1. An apron endwall for a highway underdrain comprising:

a single unitary plastic body having a generally wedge shape, the body having a central channel formed by opposed substantially vertical upstanding sidewalls and a horizontal bottom wall, the unitary plastic body having a back wall, the back wall having an opening through which water from an underdrain may pass to the central channel;

wherein the sidewalls have horizontal wings, of a selected areal extent, which extend outwardly from the sidewalls, and away from the central channel.

2. The apron endwall of claim 1 wherein a portion of the plastic body forms a circular opening leading into the central channel.

3. The apron endwall of claim 1 wherein the plastic body is constructed of high-density polyethylene.

4. The apron endwall of claim 1 wherein the horizontal wings extend outwardly from the sidewalls from a lowermost portion of each side wall.

5. The apron endwall of claim 4 wherein the plastic body is constructed of plastic having a specific gravity of less than one, and the areal extent of the wings is selected so that a quantity of overburden supported by the wings is sufficient to overcome a buoyancy effect produced by the specific gravity of the apron endwall.

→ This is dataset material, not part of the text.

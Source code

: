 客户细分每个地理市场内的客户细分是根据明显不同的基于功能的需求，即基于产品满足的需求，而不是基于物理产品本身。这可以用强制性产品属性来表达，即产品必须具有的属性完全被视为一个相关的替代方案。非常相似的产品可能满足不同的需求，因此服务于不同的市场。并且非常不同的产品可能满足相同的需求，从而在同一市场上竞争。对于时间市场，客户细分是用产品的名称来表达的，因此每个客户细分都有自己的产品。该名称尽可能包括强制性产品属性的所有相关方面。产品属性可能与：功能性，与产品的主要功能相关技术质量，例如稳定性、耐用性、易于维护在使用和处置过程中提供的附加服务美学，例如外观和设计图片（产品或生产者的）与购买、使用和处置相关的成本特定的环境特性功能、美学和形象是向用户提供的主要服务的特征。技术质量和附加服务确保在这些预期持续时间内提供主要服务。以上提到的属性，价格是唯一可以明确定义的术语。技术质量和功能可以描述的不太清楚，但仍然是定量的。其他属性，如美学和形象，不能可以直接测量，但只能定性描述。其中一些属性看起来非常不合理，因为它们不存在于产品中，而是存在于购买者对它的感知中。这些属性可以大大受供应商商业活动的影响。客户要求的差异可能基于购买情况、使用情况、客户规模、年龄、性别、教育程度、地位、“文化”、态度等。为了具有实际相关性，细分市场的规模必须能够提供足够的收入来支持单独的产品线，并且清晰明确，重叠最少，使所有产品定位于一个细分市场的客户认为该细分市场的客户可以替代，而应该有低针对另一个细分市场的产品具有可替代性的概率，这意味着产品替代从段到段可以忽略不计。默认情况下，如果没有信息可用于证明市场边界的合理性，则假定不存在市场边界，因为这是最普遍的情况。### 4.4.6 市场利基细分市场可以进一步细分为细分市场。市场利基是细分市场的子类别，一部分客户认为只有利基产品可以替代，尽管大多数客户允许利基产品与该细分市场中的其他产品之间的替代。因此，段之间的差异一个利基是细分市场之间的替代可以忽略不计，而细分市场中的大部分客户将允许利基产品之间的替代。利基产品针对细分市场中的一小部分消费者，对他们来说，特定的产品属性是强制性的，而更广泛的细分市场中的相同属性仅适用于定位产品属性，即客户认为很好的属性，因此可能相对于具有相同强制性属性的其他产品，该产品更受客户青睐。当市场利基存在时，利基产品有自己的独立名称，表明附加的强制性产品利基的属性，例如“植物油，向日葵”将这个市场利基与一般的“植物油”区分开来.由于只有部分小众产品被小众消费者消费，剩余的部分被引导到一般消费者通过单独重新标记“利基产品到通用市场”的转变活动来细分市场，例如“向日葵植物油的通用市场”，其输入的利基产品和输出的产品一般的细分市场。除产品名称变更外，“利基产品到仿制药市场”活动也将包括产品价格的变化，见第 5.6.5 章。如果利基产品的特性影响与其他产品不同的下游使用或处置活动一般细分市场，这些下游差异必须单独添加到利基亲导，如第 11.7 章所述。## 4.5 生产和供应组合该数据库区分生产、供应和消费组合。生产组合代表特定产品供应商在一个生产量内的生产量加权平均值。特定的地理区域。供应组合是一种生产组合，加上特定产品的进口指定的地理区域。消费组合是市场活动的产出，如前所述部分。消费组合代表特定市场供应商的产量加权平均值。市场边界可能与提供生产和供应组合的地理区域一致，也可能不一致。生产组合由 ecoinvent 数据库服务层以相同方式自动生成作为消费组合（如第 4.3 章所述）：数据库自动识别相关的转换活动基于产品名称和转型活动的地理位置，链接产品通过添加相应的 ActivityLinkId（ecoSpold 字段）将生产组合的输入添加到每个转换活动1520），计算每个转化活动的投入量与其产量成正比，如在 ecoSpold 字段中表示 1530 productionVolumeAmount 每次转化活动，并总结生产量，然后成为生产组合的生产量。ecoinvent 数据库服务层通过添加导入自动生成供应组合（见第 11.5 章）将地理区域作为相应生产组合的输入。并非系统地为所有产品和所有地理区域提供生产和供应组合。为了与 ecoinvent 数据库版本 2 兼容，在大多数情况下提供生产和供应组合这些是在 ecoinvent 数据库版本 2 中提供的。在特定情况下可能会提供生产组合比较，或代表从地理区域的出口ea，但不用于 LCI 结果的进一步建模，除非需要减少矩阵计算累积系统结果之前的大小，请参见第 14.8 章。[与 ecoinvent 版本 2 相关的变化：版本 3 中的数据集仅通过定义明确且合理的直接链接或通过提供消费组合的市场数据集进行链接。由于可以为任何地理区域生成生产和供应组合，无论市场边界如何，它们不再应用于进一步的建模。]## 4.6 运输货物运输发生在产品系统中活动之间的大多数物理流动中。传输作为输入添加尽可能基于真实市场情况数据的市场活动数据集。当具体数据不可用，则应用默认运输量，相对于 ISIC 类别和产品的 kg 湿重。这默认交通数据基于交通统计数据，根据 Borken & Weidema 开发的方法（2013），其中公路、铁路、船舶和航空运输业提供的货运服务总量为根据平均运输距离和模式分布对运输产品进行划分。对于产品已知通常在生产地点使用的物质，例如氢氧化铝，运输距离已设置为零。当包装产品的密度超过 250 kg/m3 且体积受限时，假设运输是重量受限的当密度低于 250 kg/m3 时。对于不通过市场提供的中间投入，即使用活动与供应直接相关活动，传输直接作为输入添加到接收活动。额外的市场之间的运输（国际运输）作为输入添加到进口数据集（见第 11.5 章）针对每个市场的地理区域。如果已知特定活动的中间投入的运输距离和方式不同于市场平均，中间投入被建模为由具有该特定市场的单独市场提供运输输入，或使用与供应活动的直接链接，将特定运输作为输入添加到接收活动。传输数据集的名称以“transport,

6. A system for draining water from a foundation of a roadway comprising:

a road built upon a foundation, the foundation having sides and being made up of material which slopes away from the road;

an underdrain extending transverse to the road, and underlying a portion of the foundation;

an apron endwall having an opening leading to an upwardly opening, uncovered channel, the opening being in water receiving communication with the underdrain, the apron endwall having laterally extending wings which extend away from the upwardly opening channel, the wings being covered by the material which slopes away from the road to an effective depth so as to prevent the apron endwall from floating upwardly when the underdrain is flooded.

7. The system of claim 6 wherein the apron endwall has a weight and is constructed of plastic having a specific gravity of less than one, and the areal extent of the wings is selected so that the material which slopes away from the road and which covers the wings is sufficient to overcome the buoyancy effect caused by the density of the apron endwall, the apron endwall having sidewall tops so that the average distance between the wings and the tops of the walls times the areal extent of the wings times the density of the overburden minus the density of water is greater than the buoyancy force acting upon the apron endwall as described in the equation: (Areal extent of the wings)(average distance between the wings and the tops of the walls)(weight of a unit volume of water)(specific gravity of the overburden −1)>weight of the apron endwall((1/specific gravity of the plastic)−1).